The U.S. housing market is still hot, and that's a good thing. However, given its direct and indirect (via the wealth effect) contributions to this marginal economic recovery it's important to watch for clues as to how hot it will stay and for how long. We wrote about housing twice last month (here and here). Clearly the greatest source of uncertainty right now is how higher mortgage rates will impact the recovery. The jury is still out on this, so much so that we have yet to see any talking heads or their interviewees really come out with a firm stance on the issue. Everyone seems to be in the "wait and see" camp - and for good reason. The data continues to be mixed and extremely lagged, but there was at least one clear hiccup that appeared in May and accelerated through July that we wanted to highlight here. The Mortgage Bankers Association's applications index is now at its lowest level in two years and is off by nearly 50% since its May high. This trend is primarily driven by fewer refinancing applications, which makes perfect sense, but applications for purchase are also at their lowest level since February and about 15% off the recent highs.
WHY IT MATTERS: The U.S. economy is still growing at sub-2% levels on an inflation-adjusted basis. This is anything but robust, so slight changes on the margin can have big impacts. We believe housing's contribution is both economic and psychological. Consumers are finally beginning to believe they can recover some value in their largest asset, and an entire sector of the construction industry is roaring back to life. The impact of improved confidence on overall levels of economic activity cannot be underestimated, so anything that threatens to kill the momentum in housing is worth paying close attention to.

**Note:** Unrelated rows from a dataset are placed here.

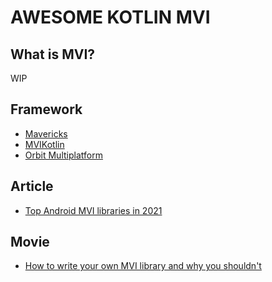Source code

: # AWESOME KOTLIN MVI

## What is MVI?

WIP

## Framework

- [Mavericks](https://github.com/airbnb/mavericks)
- [MVIKotlin](https://github.com/badoo/MVIKotlin)
- [Orbit Multiplatform](https://github.com/orbit-mvi/orbit-mvi)

## Article

- [Top Android MVI libraries in 2021
](https://appmattus.medium.com/top-android-mvi-libraries-in-2021-de1afe890f27)

## Movie

- [How to write your own MVI library and why you shouldn't](https://www.youtube.com/watch?v=E6obYmkkdko)
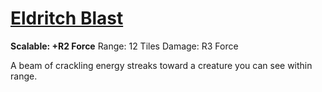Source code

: # [Eldritch Blast](Eldritch%20Blast.md)
**Scalable: +R2 Force**
Range: 12 Tiles
Damage: R3 Force

A beam of crackling energy streaks toward a creature you can see within range.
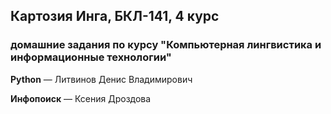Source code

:## Картозия Инга, БКЛ-141, 4 курс
### домашние задания по курсу "Компьютерная лингвистика и информационные технологии"
**Python** — Литвинов Денис Владимирович

**Инфопоиск** — Ксения Дроздова
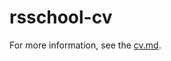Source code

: # rsschool-cv
For more information, see the [cv.md](https://Sqwezzy33333.github.io/rsschool-cv/cv).
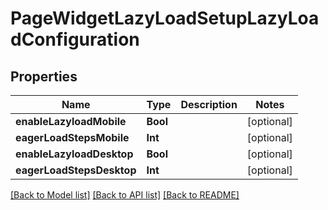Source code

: # PageWidgetLazyLoadSetupLazyLoadConfiguration

## Properties
Name | Type | Description | Notes
------------ | ------------- | ------------- | -------------
**enableLazyloadMobile** | **Bool** |  | [optional] 
**eagerLoadStepsMobile** | **Int** |  | [optional] 
**enableLazyloadDesktop** | **Bool** |  | [optional] 
**eagerLoadStepsDesktop** | **Int** |  | [optional] 

[[Back to Model list]](../README.md#documentation-for-models) [[Back to API list]](../README.md#documentation-for-api-endpoints) [[Back to README]](../README.md)


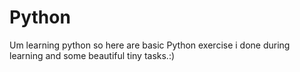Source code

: # Python
Um learning python so here are basic Python exercise i done  during learning and some beautiful tiny tasks.:)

July brought a nice reprieve from the capital market volatility of May and June. U.S. equities (NYSEARCA:SPY) made fresh new highs, the bond market (NYSEARCA:AGG) remained relatively stable and even gold (NYSEARCA:GLD) recouped some of its recent losses. Now that we are through most of the 2nd quarter earnings season, Wall Street is on vacation and Congress is in recess, we are anticipating a relatively uneventful August. Looking forward to September we expect a Congressional war over the budget and debt ceiling to be back on the front page.